ASSIGNMENT >>
Wherever the word "artisan" appears in a line of the data, that line should be copied.

INPUT >>
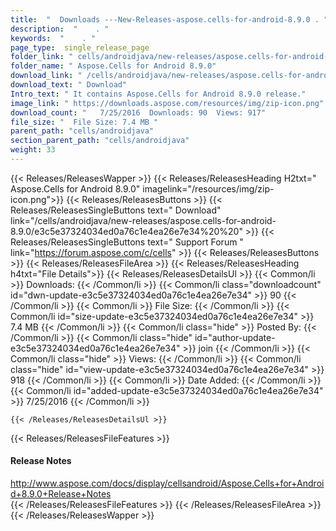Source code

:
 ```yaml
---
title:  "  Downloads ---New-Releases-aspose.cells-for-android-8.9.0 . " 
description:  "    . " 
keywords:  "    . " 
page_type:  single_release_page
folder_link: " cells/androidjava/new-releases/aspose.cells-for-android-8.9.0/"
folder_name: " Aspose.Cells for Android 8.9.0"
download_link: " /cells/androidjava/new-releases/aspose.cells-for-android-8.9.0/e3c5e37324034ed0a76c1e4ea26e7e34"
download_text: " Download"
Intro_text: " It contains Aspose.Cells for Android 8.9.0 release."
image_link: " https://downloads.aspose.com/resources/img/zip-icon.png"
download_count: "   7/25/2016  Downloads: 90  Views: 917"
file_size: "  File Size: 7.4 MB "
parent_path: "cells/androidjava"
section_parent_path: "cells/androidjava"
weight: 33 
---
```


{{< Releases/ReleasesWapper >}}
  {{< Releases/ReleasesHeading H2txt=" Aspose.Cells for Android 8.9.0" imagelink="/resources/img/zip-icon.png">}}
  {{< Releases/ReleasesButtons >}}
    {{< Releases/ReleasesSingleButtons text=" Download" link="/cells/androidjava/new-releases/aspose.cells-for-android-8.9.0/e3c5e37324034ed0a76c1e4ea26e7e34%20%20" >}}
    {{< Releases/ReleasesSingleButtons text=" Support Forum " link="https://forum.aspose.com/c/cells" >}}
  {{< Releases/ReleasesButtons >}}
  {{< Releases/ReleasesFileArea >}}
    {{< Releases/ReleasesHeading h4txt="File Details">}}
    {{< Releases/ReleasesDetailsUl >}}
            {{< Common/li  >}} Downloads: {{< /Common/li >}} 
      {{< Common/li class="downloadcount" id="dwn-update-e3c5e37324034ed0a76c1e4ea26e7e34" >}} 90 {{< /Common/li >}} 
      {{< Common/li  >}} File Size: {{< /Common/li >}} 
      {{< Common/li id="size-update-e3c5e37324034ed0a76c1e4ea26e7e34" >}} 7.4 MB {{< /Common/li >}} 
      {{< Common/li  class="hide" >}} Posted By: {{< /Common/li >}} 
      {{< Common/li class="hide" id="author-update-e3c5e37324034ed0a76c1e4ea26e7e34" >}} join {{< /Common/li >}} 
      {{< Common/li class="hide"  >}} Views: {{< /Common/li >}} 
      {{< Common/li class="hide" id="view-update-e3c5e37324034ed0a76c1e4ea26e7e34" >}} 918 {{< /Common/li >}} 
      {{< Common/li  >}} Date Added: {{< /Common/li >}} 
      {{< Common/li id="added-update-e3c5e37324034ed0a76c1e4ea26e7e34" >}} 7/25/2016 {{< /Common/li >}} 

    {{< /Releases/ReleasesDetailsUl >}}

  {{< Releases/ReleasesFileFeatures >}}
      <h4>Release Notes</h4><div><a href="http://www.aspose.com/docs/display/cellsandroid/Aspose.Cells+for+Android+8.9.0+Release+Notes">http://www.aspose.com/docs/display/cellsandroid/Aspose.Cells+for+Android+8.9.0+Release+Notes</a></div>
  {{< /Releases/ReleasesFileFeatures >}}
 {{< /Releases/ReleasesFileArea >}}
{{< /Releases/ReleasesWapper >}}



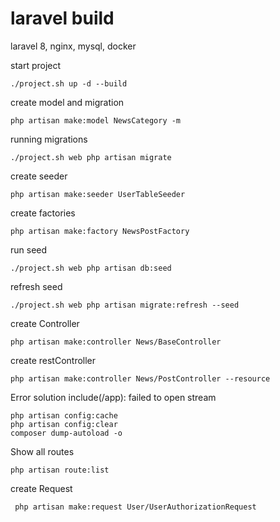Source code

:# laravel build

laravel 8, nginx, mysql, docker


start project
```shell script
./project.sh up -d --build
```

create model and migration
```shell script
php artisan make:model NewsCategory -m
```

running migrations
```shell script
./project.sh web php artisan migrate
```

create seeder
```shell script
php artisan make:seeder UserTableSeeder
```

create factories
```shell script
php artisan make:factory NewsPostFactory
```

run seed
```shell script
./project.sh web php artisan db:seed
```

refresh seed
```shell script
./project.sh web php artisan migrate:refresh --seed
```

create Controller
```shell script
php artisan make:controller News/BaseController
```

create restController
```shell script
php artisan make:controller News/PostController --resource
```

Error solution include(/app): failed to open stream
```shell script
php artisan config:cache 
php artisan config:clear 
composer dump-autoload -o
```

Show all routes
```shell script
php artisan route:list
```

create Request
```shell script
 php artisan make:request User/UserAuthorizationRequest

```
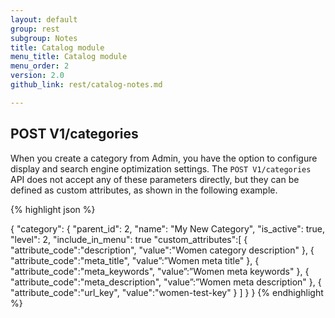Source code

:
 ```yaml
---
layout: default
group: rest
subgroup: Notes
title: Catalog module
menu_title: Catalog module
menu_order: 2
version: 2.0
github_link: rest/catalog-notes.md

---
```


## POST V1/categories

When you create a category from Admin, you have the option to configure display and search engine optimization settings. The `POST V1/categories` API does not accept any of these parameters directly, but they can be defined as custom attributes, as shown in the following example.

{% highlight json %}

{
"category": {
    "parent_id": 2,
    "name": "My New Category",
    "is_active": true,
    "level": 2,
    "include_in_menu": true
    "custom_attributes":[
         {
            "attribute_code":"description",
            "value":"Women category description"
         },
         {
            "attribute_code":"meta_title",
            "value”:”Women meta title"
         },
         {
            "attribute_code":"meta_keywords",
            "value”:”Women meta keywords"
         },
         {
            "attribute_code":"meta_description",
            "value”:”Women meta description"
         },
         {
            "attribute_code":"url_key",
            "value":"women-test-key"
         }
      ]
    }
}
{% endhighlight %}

REPLY TO THE EXERCISE >>
php artisan make:model NewsCategory -m
./project.sh web php artisan migrate
php artisan make:seeder UserTableSeeder
php artisan make:factory NewsPostFactory
./project.sh web php artisan db:seed
./project.sh web php artisan migrate:refresh --seed
php artisan make:controller News/BaseController
php artisan make:controller News/PostController --resource
php artisan config:cache 
php artisan config:clear 
php artisan route:list
 php artisan make:request User/UserAuthorizationRequest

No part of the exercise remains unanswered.